→ PROBLEM:
All records, exactly as written, minus the pictures: copy them out.

→ ENTRIES SHOWN:
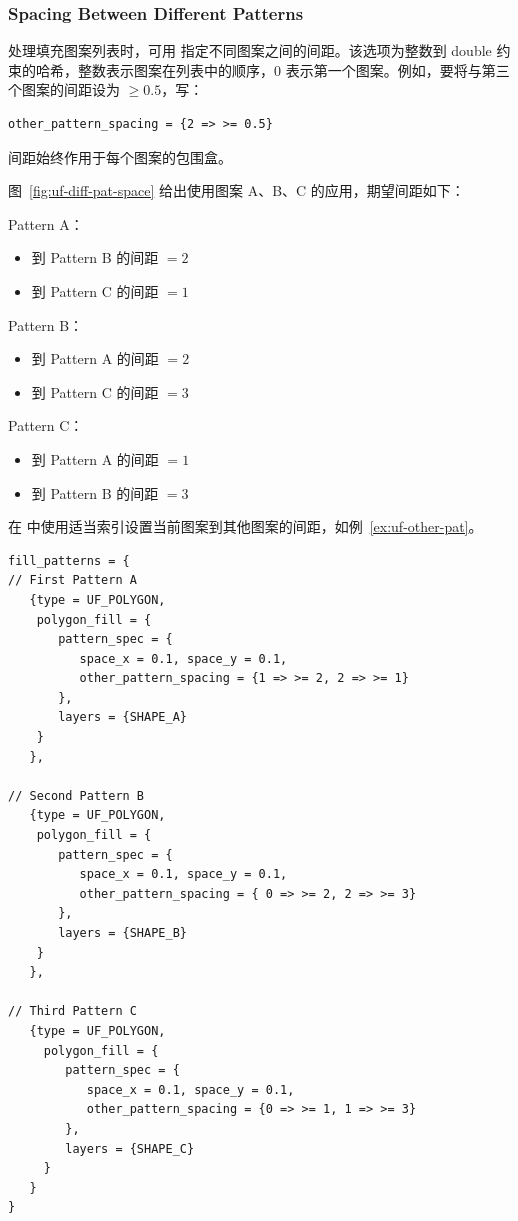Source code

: \subsubsection*{Spacing Between Different Patterns}

处理填充图案列表时，可用  指定不同图案之间的间距。该选项为整数到 double 约束的哈希，整数表示图案在列表中的顺序，0 表示第一个图案。例如，要将与第三个图案的间距设为 $\geq 0.5$，写：
\begin{lstlisting}[style=pxl]
other_pattern_spacing = {2 => >= 0.5}
\end{lstlisting}

\begin{noteBox}
间距始终作用于每个图案的包围盒。
\end{noteBox}

图~\ref{fig:uf-diff-pat-space} 给出使用图案 A、B、C 的应用，期望间距如下：

Pattern A：
\begin{itemize}
  \item 到 Pattern B 的间距 $= 2$
  \item 到 Pattern C 的间距 $= 1$
\end{itemize}
Pattern B：
\begin{itemize}
  \item 到 Pattern A 的间距 $= 2$
  \item 到 Pattern C 的间距 $= 3$
\end{itemize}
Pattern C：
\begin{itemize}
  \item 到 Pattern A 的间距 $= 1$
  \item 到 Pattern B 的间距 $= 3$
\end{itemize}


在  中使用适当索引设置当前图案到其他图案的间距，如例~\ref{ex:uf-other-pat}。

\begin{lstlisting}[style=pxl,caption={使用 other\_pattern\_spacing 选项},label={ex:uf-other-pat}]
fill_patterns = {
// First Pattern A
   {type = UF_POLYGON,
    polygon_fill = {
       pattern_spec = {
          space_x = 0.1, space_y = 0.1,
          other_pattern_spacing = {1 => >= 2, 2 => >= 1}
       },
       layers = {SHAPE_A}
    }
   },

// Second Pattern B
   {type = UF_POLYGON,
    polygon_fill = {
       pattern_spec = {
          space_x = 0.1, space_y = 0.1,
          other_pattern_spacing = { 0 => >= 2, 2 => >= 3}
       },
       layers = {SHAPE_B}
    }
   },

// Third Pattern C
   {type = UF_POLYGON,
     polygon_fill = {
        pattern_spec = {
           space_x = 0.1, space_y = 0.1,
           other_pattern_spacing = {0 => >= 1, 1 => >= 3}
        },
        layers = {SHAPE_C}
     }
   }
}
\end{lstlisting}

→ RESPONSE FOR THIS EXERCISE:
Source code

: \subsubsection*{Spacing Between Different Patterns}

处理填充图案列表时，可用  指定不同图案之间的间距。该选项为整数到 double 约束的哈希，整数表示图案在列表中的顺序，0 表示第一个图案。例如，要将与第三个图案的间距设为 $\geq 0.5$，写：
\begin{lstlisting}[style=pxl]
other_pattern_spacing = {2 => >= 0.5}
\end{lstlisting}

\begin{noteBox}
间距始终作用于每个图案的包围盒。
\end{noteBox}

图~\ref{fig:uf-diff-pat-space} 给出使用图案 A、B、C 的应用，期望间距如下：

Pattern A：
\begin{itemize}
  \item 到 Pattern B 的间距 $= 2$
  \item 到 Pattern C 的间距 $= 1$
\end{itemize}
Pattern B：
\begin{itemize}
  \item 到 Pattern A 的间距 $= 2$
  \item 到 Pattern C 的间距 $= 3$
\end{itemize}
Pattern C：
\begin{itemize}
  \item 到 Pattern A 的间距 $= 1$
  \item 到 Pattern B 的间距 $= 3$
\end{itemize}


在  中使用适当索引设置当前图案到其他图案的间距，如例~\ref{ex:uf-other-pat}。

\begin{lstlisting}[style=pxl,caption={使用 other\_pattern\_spacing 选项},label={ex:uf-other-pat}]
fill_patterns = {
// First Pattern A
   {type = UF_POLYGON,
    polygon_fill = {
       pattern_spec = {
          space_x = 0.1, space_y = 0.1,
          other_pattern_spacing = {1 => >= 2, 2 => >= 1}
       },
       layers = {SHAPE_A}
    }
   },

// Second Pattern B
   {type = UF_POLYGON,
    polygon_fill = {
       pattern_spec = {
          space_x = 0.1, space_y = 0.1,
          other_pattern_spacing = { 0 => >= 2, 2 => >= 3}
       },
       layers = {SHAPE_B}
    }
   },

// Third Pattern C
   {type = UF_POLYGON,
     polygon_fill = {
        pattern_spec = {
           space_x = 0.1, space_y = 0.1,
           other_pattern_spacing = {0 => >= 1, 1 => >= 3}
        },
        layers = {SHAPE_C}
     }
   }
}
\end{lstlisting}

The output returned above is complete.